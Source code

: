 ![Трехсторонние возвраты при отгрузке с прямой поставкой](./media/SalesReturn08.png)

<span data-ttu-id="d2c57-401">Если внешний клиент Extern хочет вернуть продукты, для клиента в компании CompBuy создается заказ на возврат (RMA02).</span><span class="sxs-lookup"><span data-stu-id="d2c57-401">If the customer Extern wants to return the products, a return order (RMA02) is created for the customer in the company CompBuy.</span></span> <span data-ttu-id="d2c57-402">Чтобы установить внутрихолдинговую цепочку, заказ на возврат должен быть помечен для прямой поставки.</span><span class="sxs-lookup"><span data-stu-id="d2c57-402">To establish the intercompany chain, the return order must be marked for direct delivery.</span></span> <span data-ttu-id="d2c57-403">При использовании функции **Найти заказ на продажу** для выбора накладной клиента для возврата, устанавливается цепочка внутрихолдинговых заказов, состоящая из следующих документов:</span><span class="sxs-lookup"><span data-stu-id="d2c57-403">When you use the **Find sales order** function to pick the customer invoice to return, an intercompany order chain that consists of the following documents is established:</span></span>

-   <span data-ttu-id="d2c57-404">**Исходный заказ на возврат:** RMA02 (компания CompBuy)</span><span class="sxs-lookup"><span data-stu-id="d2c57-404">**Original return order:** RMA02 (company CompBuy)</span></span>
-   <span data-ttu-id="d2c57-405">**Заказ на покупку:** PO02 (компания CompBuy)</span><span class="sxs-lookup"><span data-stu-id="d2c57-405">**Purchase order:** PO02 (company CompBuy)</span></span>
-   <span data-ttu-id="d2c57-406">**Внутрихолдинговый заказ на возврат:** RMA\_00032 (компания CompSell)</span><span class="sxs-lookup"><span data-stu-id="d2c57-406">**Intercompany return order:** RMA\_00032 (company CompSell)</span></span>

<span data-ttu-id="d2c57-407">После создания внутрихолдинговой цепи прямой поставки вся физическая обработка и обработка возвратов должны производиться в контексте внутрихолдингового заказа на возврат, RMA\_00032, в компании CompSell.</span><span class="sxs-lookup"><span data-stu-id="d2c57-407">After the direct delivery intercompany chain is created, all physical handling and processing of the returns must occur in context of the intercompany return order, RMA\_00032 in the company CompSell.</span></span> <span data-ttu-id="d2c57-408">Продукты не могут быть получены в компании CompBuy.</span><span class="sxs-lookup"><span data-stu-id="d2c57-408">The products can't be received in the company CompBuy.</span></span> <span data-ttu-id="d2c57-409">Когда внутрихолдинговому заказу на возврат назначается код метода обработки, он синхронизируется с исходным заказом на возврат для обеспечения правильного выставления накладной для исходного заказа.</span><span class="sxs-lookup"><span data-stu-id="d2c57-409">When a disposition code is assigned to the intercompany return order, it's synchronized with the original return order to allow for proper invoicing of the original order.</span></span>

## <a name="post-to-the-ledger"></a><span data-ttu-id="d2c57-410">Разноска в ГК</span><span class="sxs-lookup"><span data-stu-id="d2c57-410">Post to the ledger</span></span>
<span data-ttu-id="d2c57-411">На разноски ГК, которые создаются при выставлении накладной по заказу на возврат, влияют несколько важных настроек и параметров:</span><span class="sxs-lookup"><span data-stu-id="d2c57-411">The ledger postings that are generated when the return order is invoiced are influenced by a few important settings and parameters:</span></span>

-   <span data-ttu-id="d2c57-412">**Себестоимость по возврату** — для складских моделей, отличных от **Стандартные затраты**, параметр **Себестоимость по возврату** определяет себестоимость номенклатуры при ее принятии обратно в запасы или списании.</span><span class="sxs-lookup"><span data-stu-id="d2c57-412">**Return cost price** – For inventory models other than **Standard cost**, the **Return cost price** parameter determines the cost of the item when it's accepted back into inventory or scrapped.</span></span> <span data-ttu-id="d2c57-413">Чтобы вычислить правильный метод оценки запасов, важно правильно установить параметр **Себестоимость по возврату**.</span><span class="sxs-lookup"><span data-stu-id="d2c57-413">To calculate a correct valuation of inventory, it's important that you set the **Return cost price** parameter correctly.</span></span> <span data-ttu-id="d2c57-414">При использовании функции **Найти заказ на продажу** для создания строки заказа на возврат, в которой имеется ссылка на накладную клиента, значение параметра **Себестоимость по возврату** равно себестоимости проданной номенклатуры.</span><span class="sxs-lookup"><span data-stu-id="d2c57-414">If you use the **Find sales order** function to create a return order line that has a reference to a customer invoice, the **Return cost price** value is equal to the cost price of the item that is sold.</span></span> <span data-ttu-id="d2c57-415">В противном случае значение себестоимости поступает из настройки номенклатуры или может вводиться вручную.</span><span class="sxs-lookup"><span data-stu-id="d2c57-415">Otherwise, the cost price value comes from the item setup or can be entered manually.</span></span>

**DIRECTIONS**: Every record above is to be restated exactly as it reads.

**YOUR RESPONSE**:
Source code

: ![Трехсторонние возвраты при отгрузке с прямой поставкой](./media/SalesReturn08.png)

<span data-ttu-id="d2c57-401">Если внешний клиент Extern хочет вернуть продукты, для клиента в компании CompBuy создается заказ на возврат (RMA02).</span><span class="sxs-lookup"><span data-stu-id="d2c57-401">If the customer Extern wants to return the products, a return order (RMA02) is created for the customer in the company CompBuy.</span></span> <span data-ttu-id="d2c57-402">Чтобы установить внутрихолдинговую цепочку, заказ на возврат должен быть помечен для прямой поставки.</span><span class="sxs-lookup"><span data-stu-id="d2c57-402">To establish the intercompany chain, the return order must be marked for direct delivery.</span></span> <span data-ttu-id="d2c57-403">При использовании функции **Найти заказ на продажу** для выбора накладной клиента для возврата, устанавливается цепочка внутрихолдинговых заказов, состоящая из следующих документов:</span><span class="sxs-lookup"><span data-stu-id="d2c57-403">When you use the **Find sales order** function to pick the customer invoice to return, an intercompany order chain that consists of the following documents is established:</span></span>

-   <span data-ttu-id="d2c57-404">**Исходный заказ на возврат:** RMA02 (компания CompBuy)</span><span class="sxs-lookup"><span data-stu-id="d2c57-404">**Original return order:** RMA02 (company CompBuy)</span></span>
-   <span data-ttu-id="d2c57-405">**Заказ на покупку:** PO02 (компания CompBuy)</span><span class="sxs-lookup"><span data-stu-id="d2c57-405">**Purchase order:** PO02 (company CompBuy)</span></span>
-   <span data-ttu-id="d2c57-406">**Внутрихолдинговый заказ на возврат:** RMA\_00032 (компания CompSell)</span><span class="sxs-lookup"><span data-stu-id="d2c57-406">**Intercompany return order:** RMA\_00032 (company CompSell)</span></span>

<span data-ttu-id="d2c57-407">После создания внутрихолдинговой цепи прямой поставки вся физическая обработка и обработка возвратов должны производиться в контексте внутрихолдингового заказа на возврат, RMA\_00032, в компании CompSell.</span><span class="sxs-lookup"><span data-stu-id="d2c57-407">After the direct delivery intercompany chain is created, all physical handling and processing of the returns must occur in context of the intercompany return order, RMA\_00032 in the company CompSell.</span></span> <span data-ttu-id="d2c57-408">Продукты не могут быть получены в компании CompBuy.</span><span class="sxs-lookup"><span data-stu-id="d2c57-408">The products can't be received in the company CompBuy.</span></span> <span data-ttu-id="d2c57-409">Когда внутрихолдинговому заказу на возврат назначается код метода обработки, он синхронизируется с исходным заказом на возврат для обеспечения правильного выставления накладной для исходного заказа.</span><span class="sxs-lookup"><span data-stu-id="d2c57-409">When a disposition code is assigned to the intercompany return order, it's synchronized with the original return order to allow for proper invoicing of the original order.</span></span>

## <a name="post-to-the-ledger"></a><span data-ttu-id="d2c57-410">Разноска в ГК</span><span class="sxs-lookup"><span data-stu-id="d2c57-410">Post to the ledger</span></span>
<span data-ttu-id="d2c57-411">На разноски ГК, которые создаются при выставлении накладной по заказу на возврат, влияют несколько важных настроек и параметров:</span><span class="sxs-lookup"><span data-stu-id="d2c57-411">The ledger postings that are generated when the return order is invoiced are influenced by a few important settings and parameters:</span></span>

-   <span data-ttu-id="d2c57-412">**Себестоимость по возврату** — для складских моделей, отличных от **Стандартные затраты**, параметр **Себестоимость по возврату** определяет себестоимость номенклатуры при ее принятии обратно в запасы или списании.</span><span class="sxs-lookup"><span data-stu-id="d2c57-412">**Return cost price** – For inventory models other than **Standard cost**, the **Return cost price** parameter determines the cost of the item when it's accepted back into inventory or scrapped.</span></span> <span data-ttu-id="d2c57-413">Чтобы вычислить правильный метод оценки запасов, важно правильно установить параметр **Себестоимость по возврату**.</span><span class="sxs-lookup"><span data-stu-id="d2c57-413">To calculate a correct valuation of inventory, it's important that you set the **Return cost price** parameter correctly.</span></span> <span data-ttu-id="d2c57-414">При использовании функции **Найти заказ на продажу** для создания строки заказа на возврат, в которой имеется ссылка на накладную клиента, значение параметра **Себестоимость по возврату** равно себестоимости проданной номенклатуры.</span><span class="sxs-lookup"><span data-stu-id="d2c57-414">If you use the **Find sales order** function to create a return order line that has a reference to a customer invoice, the **Return cost price** value is equal to the cost price of the item that is sold.</span></span> <span data-ttu-id="d2c57-415">В противном случае значение себестоимости поступает из настройки номенклатуры или может вводиться вручную.</span><span class="sxs-lookup"><span data-stu-id="d2c57-415">Otherwise, the cost price value comes from the item setup or can be entered manually.</span></span>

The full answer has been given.